*** Data under study Section Begins ***
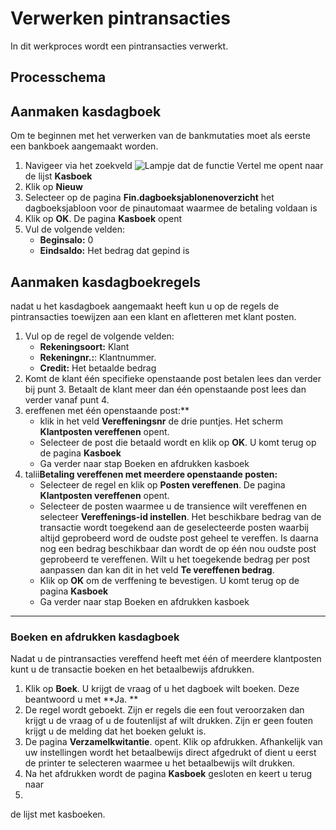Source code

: # Verwerken pintransacties

In dit werkproces wordt een pintransacties verwerkt. 

## Processchema


## Aanmaken kasdagboek

Om te beginnen met het verwerken van de bankmutaties moet als eerste een bankboek aangemaakt worden. 

 1. Navigeer via het zoekveld ![Lampje dat de functie Vertel me opent](https://docs.microsoft.com/nl-NL/dynamics365/business-central/media/ui-search/search_small.png "Vertel me wat u wilt doen") naar de lijst **Kasboek**
 2. Klik op **Nieuw** 
 3. Selecteer op de pagina **Fin.dagboeksjablonenoverzicht** het dagboeksjabloon voor de pinautomaat waarmee de betaling voldaan is
 4.  Klik op **OK**. De pagina **Kasboek** opent
 5. Vul de volgende velden:
	* **Beginsalo:** 0
	* **Eindsaldo:** Het bedrag dat gepind is

## Aanmaken kasdagboekregels

nadat u het kasdagboek aangemaakt heeft kun u op de regels de pintransacties toewijzen aan een klant en afletteren met klant posten. 

 1. Vul op de regel de volgende velden:
	* **Rekeningsoort:** Klant
	* **Rekeningnr.:**: Klantnummer. 
	* **Credit:** Het betaalde bedrag
 2. Komt de klant één specifieke openstaande post betalen lees dan verder bij punt 3. Betaalt de klant meer dan één openstaande post lees dan verder vanaf punt 4. 
 3. ereffenen met één openstaande post:** 
	* klik in het veld **Vereffeningsnr** de drie puntjes. Het scherm **Klantposten vereffenen** opent. 
	* Selecteer de post die betaald wordt en klik op **OK**. U komt terug op de pagina **Kasboek**
	* Ga verder naar stap Boeken en afdrukken kasboek
 4. talii**Betaling vereffenen met meerdere openstaande posten:** 
	* Selecteer de regel en klik op **Posten vereffenen**. De pagina **Klantposten vereffenen** opent. 
	* Selecteer de posten waarmee u de transience wilt vereffenen en selecteer **Vereffenings-id instellen**. Het beschikbare bedrag van de transactie wordt toegekend aan de geselecteerde posten waarbij altijd geprobeerd word de oudste post geheel te vereffen. Is daarna nog een bedrag beschikbaar dan wordt de op één nou oudste post geprobeerd te vereffenen. Wilt u het toegekende bedrag per post aanpassen dan kan dit in het veld **Te vereffenen bedrag**. 
	* Klik op **OK** om de verffening te bevestigen. U komt terug op de pagina **Kasboek**
	* Ga verder naar stap Boeken en afdrukken kasboek
<hr>

### Boeken en afdrukken kasdagboek

Nadat u de pintransacties vereffend heeft met één of meerdere klantposten kunt u de transactie boeken en het betaalbewijs afdrukken. 

 1. Klik op **Boek**. U krijgt de vraag of u het dagboek wilt boeken. Deze beantwoord u met **Ja. **
 2. De regel wordt geboekt. Zijn er regels die een fout veroorzaken dan krijgt u de vraag of u de foutenlijst af wilt drukken. Zijn er geen fouten krijgt u de melding dat het boeken gelukt is. 
 3. De pagina **Verzamelkwitantie**. opent. Klik op afdrukken. Afhankelijk van uw instellingen wordt het betaalbewijs direct afgedrukt of dient u eerst de printer te selecteren waarmee u het betaalbewijs wilt drukken. 
 4. Na het afdrukken wordt de pagina **Kasboek** gesloten en keert u terug naar 
 2. 
de lijst met kasboeken.


<!--stackedit_data:
eyJoaXN0b3J5IjpbNjI1MDE0MTI1LDk1ODAwOTI3NCwtODYwNz
Q3NjM1LC00NzE4MjMyNTMsMTQwNTAwMDQzNV19
-->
*** Data under study Section Ends ***
**Assigned task**
The pictures stay out; everything else in the records above must be repeated exactly.

**Solution to this exercise**
Source code

: # Verwerken pintransacties

In dit werkproces wordt een pintransacties verwerkt. 

## Processchema


## Aanmaken kasdagboek

Om te beginnen met het verwerken van de bankmutaties moet als eerste een bankboek aangemaakt worden. 

 1. Navigeer via het zoekveld ![Lampje dat de functie Vertel me opent](https://docs.microsoft.com/nl-NL/dynamics365/business-central/media/ui-search/search_small.png "Vertel me wat u wilt doen") naar de lijst **Kasboek**
 2. Klik op **Nieuw** 
 3. Selecteer op de pagina **Fin.dagboeksjablonenoverzicht** het dagboeksjabloon voor de pinautomaat waarmee de betaling voldaan is
 4.  Klik op **OK**. De pagina **Kasboek** opent
 5. Vul de volgende velden:
	* **Beginsalo:** 0
	* **Eindsaldo:** Het bedrag dat gepind is

## Aanmaken kasdagboekregels

nadat u het kasdagboek aangemaakt heeft kun u op de regels de pintransacties toewijzen aan een klant en afletteren met klant posten. 

 1. Vul op de regel de volgende velden:
	* **Rekeningsoort:** Klant
	* **Rekeningnr.:**: Klantnummer. 
	* **Credit:** Het betaalde bedrag
 2. Komt de klant één specifieke openstaande post betalen lees dan verder bij punt 3. Betaalt de klant meer dan één openstaande post lees dan verder vanaf punt 4. 
 3. ereffenen met één openstaande post:** 
	* klik in het veld **Vereffeningsnr** de drie puntjes. Het scherm **Klantposten vereffenen** opent. 
	* Selecteer de post die betaald wordt en klik op **OK**. U komt terug op de pagina **Kasboek**
	* Ga verder naar stap Boeken en afdrukken kasboek
 4. talii**Betaling vereffenen met meerdere openstaande posten:** 
	* Selecteer de regel en klik op **Posten vereffenen**. De pagina **Klantposten vereffenen** opent. 
	* Selecteer de posten waarmee u de transience wilt vereffenen en selecteer **Vereffenings-id instellen**. Het beschikbare bedrag van de transactie wordt toegekend aan de geselecteerde posten waarbij altijd geprobeerd word de oudste post geheel te vereffen. Is daarna nog een bedrag beschikbaar dan wordt de op één nou oudste post geprobeerd te vereffenen. Wilt u het toegekende bedrag per post aanpassen dan kan dit in het veld **Te vereffenen bedrag**. 
	* Klik op **OK** om de verffening te bevestigen. U komt terug op de pagina **Kasboek**
	* Ga verder naar stap Boeken en afdrukken kasboek
<hr>

### Boeken en afdrukken kasdagboek

Nadat u de pintransacties vereffend heeft met één of meerdere klantposten kunt u de transactie boeken en het betaalbewijs afdrukken. 

 1. Klik op **Boek**. U krijgt de vraag of u het dagboek wilt boeken. Deze beantwoord u met **Ja. **
 2. De regel wordt geboekt. Zijn er regels die een fout veroorzaken dan krijgt u de vraag of u de foutenlijst af wilt drukken. Zijn er geen fouten krijgt u de melding dat het boeken gelukt is. 
 3. De pagina **Verzamelkwitantie**. opent. Klik op afdrukken. Afhankelijk van uw instellingen wordt het betaalbewijs direct afgedrukt of dient u eerst de printer te selecteren waarmee u het betaalbewijs wilt drukken. 
 4. Na het afdrukken wordt de pagina **Kasboek** gesloten en keert u terug naar 
 2. 
de lijst met kasboeken.


<!--stackedit_data:
eyJoaXN0b3J5IjpbNjI1MDE0MTI1LDk1ODAwOTI3NCwtODYwNz
Q3NjM1LC00NzE4MjMyNTMsMTQwNTAwMDQzNV19
-->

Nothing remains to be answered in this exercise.